When threat hunting, time and precision are crucial. You need to be as fast and accurate as possible to find and act upon information. As a security analyst investigating security incidents or threat hunting, you often need to

Navigate between multiple executed queries and their results
Manage the evidence gathered during investigations and reuse it when building additional queries
Ensure that
- The investigation is maintained in context.
- The tools for such activities support quick query creation and a detailed overview of the results.

In the following, we demonstrate how you can achieve these goals using Security Investigator .

Target audience

This page is intended for Security teams performing threat hunting or analyzing security incidents, such as the Incident Response team or Security Analysts.

Scenario

In the following, we address a scenario in which you get a notification from an external source about a suspiciously high number of unauthorized requests towards our Kubernetes control plane between 2024-02-13 16:00:00 and 2024-02-13 18:59:59. Your Kubernetes cluster has been set up to AWS EKS cluster, and logs are forwarded to Dynatrace.

As a security analyst, you want to understand if this is related to malicious activities or if it may be an indication of a cyber security incident.
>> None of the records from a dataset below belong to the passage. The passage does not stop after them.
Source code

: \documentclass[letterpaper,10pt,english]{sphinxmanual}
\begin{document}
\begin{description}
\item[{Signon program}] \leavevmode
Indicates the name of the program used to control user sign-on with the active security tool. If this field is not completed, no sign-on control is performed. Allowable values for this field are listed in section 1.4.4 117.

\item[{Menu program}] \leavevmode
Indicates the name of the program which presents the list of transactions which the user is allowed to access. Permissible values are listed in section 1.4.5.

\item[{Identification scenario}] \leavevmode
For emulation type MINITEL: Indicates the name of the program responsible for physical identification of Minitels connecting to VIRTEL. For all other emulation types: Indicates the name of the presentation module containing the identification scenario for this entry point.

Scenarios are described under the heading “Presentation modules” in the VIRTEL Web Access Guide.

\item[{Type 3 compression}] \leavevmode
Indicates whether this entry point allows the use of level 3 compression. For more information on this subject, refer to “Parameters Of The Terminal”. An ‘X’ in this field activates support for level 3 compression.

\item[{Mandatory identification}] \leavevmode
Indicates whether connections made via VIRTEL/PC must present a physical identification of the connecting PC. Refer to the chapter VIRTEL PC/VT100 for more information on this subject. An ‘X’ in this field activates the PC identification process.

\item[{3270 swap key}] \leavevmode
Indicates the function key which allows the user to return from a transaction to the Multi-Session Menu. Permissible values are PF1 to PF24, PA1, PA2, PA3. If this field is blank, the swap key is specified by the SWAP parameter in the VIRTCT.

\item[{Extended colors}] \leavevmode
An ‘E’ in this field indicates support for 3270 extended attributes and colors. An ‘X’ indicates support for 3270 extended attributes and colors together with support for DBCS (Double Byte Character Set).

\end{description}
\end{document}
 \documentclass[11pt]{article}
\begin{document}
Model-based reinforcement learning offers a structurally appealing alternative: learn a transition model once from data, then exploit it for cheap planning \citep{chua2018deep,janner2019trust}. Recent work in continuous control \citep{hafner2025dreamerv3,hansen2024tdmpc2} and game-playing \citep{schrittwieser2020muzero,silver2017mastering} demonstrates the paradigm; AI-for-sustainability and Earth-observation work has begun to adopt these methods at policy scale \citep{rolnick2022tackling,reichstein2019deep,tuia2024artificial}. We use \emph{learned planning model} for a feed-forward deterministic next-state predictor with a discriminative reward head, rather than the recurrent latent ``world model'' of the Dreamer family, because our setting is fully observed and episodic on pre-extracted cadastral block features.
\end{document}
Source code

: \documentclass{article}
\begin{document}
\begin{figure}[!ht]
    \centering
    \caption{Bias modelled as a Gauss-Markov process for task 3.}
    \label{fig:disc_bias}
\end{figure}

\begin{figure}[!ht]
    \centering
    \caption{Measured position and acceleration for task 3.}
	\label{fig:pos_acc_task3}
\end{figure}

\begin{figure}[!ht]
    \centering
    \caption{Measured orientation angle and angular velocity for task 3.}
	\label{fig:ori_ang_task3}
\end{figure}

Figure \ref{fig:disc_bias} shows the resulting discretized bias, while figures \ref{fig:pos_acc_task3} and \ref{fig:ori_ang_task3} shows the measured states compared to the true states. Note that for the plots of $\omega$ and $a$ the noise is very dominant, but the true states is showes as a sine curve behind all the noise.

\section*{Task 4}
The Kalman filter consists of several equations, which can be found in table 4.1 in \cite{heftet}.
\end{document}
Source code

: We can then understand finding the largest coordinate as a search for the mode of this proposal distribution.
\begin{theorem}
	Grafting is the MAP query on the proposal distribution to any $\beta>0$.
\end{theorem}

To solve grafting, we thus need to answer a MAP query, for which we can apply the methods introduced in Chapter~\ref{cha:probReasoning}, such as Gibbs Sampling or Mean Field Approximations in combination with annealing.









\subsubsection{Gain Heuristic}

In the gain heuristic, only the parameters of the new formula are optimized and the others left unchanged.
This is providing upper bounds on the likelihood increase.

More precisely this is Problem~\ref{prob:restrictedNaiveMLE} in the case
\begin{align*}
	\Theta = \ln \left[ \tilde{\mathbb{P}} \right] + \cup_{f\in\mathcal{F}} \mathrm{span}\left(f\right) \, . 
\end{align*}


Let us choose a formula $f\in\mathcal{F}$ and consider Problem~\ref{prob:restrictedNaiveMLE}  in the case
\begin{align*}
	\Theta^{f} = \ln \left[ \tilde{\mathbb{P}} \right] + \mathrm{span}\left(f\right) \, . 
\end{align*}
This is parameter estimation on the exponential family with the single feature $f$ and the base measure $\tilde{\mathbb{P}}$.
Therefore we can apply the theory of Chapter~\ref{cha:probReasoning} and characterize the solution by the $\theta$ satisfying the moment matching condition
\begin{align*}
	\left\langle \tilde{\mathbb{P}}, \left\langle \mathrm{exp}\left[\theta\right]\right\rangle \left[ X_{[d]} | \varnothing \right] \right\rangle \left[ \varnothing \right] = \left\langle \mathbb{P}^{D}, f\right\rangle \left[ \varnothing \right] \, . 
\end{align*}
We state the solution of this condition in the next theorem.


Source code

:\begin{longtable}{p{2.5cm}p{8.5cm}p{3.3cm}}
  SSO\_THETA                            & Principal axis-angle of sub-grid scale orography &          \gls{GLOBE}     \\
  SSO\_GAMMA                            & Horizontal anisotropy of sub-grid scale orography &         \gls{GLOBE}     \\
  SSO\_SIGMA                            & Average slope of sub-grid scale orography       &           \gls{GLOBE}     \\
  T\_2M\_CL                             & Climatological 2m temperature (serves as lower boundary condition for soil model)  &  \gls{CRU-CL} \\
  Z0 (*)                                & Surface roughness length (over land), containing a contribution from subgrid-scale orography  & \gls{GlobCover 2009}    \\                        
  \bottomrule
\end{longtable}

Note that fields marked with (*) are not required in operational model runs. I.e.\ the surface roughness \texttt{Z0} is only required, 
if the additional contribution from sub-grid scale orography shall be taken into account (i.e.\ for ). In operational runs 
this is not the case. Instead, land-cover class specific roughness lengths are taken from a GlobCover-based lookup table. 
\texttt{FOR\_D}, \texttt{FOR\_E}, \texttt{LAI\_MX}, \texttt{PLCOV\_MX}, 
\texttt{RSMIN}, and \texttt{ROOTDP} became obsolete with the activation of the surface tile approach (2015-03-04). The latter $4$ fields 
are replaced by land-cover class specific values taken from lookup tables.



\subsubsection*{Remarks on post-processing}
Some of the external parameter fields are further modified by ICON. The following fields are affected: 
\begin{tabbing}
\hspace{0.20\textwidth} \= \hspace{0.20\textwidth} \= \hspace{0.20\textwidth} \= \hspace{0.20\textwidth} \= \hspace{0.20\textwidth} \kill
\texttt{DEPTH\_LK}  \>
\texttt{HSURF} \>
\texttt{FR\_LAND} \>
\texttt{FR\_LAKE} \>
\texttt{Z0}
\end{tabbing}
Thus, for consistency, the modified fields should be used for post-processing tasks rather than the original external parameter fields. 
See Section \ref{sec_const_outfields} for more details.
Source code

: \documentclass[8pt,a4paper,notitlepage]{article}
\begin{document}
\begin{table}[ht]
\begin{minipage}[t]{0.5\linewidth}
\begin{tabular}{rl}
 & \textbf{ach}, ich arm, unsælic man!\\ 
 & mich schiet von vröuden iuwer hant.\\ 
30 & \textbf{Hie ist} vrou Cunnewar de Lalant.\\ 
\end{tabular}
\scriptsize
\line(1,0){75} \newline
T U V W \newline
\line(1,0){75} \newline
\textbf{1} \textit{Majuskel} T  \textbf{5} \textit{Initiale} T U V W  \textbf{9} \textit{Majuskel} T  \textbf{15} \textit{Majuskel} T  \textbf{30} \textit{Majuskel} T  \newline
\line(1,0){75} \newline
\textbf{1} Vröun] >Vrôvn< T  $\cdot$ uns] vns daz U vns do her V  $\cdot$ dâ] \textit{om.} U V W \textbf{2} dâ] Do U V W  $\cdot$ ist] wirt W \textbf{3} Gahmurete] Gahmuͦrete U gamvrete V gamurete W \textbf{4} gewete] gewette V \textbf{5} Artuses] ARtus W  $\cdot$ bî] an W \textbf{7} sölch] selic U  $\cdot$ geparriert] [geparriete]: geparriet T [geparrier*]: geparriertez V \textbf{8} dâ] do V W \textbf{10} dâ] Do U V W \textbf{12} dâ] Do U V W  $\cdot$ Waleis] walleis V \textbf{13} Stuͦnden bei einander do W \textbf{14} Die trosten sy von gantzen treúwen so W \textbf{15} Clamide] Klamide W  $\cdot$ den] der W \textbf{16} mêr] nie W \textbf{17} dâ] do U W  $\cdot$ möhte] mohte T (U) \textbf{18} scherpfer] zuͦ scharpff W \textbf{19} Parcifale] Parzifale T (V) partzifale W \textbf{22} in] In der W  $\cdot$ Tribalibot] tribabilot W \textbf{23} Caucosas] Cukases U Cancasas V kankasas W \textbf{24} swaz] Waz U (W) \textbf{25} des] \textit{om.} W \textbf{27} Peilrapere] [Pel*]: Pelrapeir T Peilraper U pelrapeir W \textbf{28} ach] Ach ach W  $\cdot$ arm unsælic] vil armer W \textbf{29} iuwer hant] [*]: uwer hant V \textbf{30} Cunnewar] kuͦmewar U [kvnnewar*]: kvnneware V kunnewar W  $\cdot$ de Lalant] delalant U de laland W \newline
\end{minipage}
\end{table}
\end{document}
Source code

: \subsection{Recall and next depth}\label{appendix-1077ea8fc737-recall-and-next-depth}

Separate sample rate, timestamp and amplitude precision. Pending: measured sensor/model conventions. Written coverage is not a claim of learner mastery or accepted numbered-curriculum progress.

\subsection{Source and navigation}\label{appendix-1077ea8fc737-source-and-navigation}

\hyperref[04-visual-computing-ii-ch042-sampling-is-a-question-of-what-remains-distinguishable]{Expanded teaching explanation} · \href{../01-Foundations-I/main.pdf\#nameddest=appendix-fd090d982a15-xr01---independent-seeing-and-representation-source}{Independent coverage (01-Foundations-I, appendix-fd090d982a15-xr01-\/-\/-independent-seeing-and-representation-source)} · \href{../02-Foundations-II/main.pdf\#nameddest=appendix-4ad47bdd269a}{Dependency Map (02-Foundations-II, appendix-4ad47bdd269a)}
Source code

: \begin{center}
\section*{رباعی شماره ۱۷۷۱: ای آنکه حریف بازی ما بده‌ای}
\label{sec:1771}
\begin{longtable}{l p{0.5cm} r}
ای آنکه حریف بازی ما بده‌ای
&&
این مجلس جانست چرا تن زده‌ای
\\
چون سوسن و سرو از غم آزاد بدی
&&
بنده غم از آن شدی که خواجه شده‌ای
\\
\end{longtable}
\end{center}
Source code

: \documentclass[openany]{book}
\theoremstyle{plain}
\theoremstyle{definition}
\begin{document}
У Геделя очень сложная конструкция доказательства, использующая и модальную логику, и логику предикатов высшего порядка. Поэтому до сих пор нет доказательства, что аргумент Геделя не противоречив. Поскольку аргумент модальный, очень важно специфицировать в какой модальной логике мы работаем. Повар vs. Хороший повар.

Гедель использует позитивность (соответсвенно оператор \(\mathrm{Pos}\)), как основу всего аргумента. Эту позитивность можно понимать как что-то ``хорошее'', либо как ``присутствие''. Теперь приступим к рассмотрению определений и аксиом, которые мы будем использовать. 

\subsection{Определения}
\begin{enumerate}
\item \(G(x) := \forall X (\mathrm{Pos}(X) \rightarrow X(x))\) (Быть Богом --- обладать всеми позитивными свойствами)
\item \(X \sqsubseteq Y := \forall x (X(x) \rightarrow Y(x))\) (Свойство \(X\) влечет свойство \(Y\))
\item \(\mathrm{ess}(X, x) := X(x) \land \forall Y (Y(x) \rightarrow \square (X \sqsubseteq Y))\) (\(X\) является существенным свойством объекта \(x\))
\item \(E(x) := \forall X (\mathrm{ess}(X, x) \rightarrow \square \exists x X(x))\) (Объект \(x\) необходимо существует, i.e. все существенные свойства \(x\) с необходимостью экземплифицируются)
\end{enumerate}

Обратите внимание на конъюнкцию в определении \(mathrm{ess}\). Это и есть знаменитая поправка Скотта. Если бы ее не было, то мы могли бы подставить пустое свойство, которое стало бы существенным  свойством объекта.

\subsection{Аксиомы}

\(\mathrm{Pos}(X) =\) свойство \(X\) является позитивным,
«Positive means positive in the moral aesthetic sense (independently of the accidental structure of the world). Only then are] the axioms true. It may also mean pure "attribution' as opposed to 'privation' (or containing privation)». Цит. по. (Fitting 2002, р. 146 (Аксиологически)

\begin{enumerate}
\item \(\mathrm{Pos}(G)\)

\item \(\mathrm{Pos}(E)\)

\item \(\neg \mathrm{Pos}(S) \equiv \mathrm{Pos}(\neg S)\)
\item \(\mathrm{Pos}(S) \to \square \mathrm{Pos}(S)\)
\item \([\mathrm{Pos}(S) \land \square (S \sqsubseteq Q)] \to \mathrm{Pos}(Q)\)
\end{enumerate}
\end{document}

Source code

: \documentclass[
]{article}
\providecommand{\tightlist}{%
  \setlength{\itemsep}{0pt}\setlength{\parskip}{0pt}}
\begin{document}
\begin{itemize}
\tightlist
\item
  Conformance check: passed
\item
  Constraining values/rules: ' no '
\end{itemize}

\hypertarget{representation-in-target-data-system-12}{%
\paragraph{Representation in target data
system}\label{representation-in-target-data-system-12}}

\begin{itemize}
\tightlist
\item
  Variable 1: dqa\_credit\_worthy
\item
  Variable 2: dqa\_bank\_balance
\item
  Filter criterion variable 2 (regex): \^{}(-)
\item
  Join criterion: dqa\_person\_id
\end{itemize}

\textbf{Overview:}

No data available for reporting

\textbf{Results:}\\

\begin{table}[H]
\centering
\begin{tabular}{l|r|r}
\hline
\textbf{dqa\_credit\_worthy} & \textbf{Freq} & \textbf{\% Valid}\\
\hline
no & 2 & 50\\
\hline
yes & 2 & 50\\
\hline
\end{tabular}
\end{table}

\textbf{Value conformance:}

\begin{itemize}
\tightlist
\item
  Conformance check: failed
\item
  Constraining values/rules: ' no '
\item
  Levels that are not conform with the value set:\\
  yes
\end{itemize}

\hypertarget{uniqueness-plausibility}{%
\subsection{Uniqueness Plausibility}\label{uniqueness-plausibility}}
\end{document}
During this investigation, you will follow the trail of your findings to illustrate the nature of threat hunting and incident solving.

Prerequisites

Set up Kubernetes observability with Dynatrace Operator
Set up AWS logging to CloudWatch:
Stream logs via Amazon Data Firehose
Basic knowledge of
- Dynatrace Query Language (DQL)
- Dynatrace Pattern Language (DPL)
- How DNS name resolving works in Kubernetes clusters

Investigation path 1: Analyze Kubernetes audit logs

First, you want to understand which activities caused the notification about the high number of unauthorized requests in your Kubernetes audit logs. Open Security Investigator and create a new case.

In the timeframe section, set the timeframe from 2024-02-13 16:00:00 to 2024-02-13 18:59:59, when the unauthorized requests occurred.

set the timeframe

Kubernetes audit logs are forwarded to Dynatrace with aws.log_group and log_stream values attached. To fetch all the unique AWS CloudWatch log groups that are ingested to Dynatrace, copy-paste the following DQL query in the query input.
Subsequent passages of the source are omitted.